Then there’s that whole slavery and torture thing, which we as a people tend to excuse under the idea that the world was a different place back in the day (which still doesn’t make it okay, by the way). Before he was an explorer, Columbus was a slave trader, bringing people from Africa to Portugal to be sold as slaves. His previous experience really came in handy in the New World, too. Once Columbus saw that the Indians had a bit of gold, he ordered them to fill a quota in a certain amount of time. Those who didn’t meet the quota had their arms cut off (according to Howard Zinn in his essay, “Columbus and Western Civilization”). And when he couldn’t send enough gold back to Spain to appease those who had financed his trip, he sent Indians as slaves. What a guy.
It would be different if Columbus Day was observed as a time for reflecting on the atrocities committed against the indigenous people, or if someone would just mention that hey, yeah, Columbus did a few great things, but for the most part, he really screwed over the native people.

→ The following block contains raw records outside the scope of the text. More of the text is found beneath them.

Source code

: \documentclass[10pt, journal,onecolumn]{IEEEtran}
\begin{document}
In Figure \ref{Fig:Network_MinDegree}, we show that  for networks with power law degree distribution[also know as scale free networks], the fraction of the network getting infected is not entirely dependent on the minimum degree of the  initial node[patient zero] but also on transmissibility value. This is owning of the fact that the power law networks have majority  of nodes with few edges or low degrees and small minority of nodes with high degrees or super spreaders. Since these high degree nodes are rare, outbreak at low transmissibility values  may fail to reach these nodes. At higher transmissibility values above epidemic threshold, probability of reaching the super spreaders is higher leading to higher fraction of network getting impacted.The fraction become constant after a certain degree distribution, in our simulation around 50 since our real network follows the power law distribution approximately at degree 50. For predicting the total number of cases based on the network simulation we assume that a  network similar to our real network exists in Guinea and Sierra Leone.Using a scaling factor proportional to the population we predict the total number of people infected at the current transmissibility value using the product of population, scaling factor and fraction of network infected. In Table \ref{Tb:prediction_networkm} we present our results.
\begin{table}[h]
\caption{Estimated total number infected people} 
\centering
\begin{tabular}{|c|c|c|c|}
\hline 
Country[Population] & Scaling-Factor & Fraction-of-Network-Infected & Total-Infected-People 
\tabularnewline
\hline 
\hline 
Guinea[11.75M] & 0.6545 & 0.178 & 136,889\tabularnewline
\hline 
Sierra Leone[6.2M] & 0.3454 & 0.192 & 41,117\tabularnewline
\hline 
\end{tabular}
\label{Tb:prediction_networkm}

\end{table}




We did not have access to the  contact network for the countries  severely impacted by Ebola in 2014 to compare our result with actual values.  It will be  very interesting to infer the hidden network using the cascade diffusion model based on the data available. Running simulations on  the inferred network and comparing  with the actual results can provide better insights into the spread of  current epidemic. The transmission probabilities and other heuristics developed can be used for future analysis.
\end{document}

I recognize that it’s entirely possible that the population of these places would’ve been virtually wiped out even if Columbus had never happened. I get that. I know he’s not the only one responsible. But, he is the only New World explorer with his own holiday. And, he did write extensively about how the people in the West would make perfect slaves, encouraging the Spanish people to come over and see for themselves.
And really, at the end of the day, he didn’t do the one thing we really celebrate him for. He didn’t even discover America (an honor that I believe should go to Amerigo Vespucci). The closest Columbus came was Hispaniola and the Bahamas, but he was so stupid he thought it was the Indies. And, just to reiterate, because people really don’t get this — he was a really terrible person. So why are we honoring him, again?
Instead of having a holiday where we celebrate the whitewashing history to some ideal world where everyone was a good guy and the Indians had it comin’, let’s recognize what Columbus actually did. And if you’re going to honor the man (and I hope you don’t), just know what he stands for: the beginning of the systematic destruction of the people of the New World. F*** yeah, America.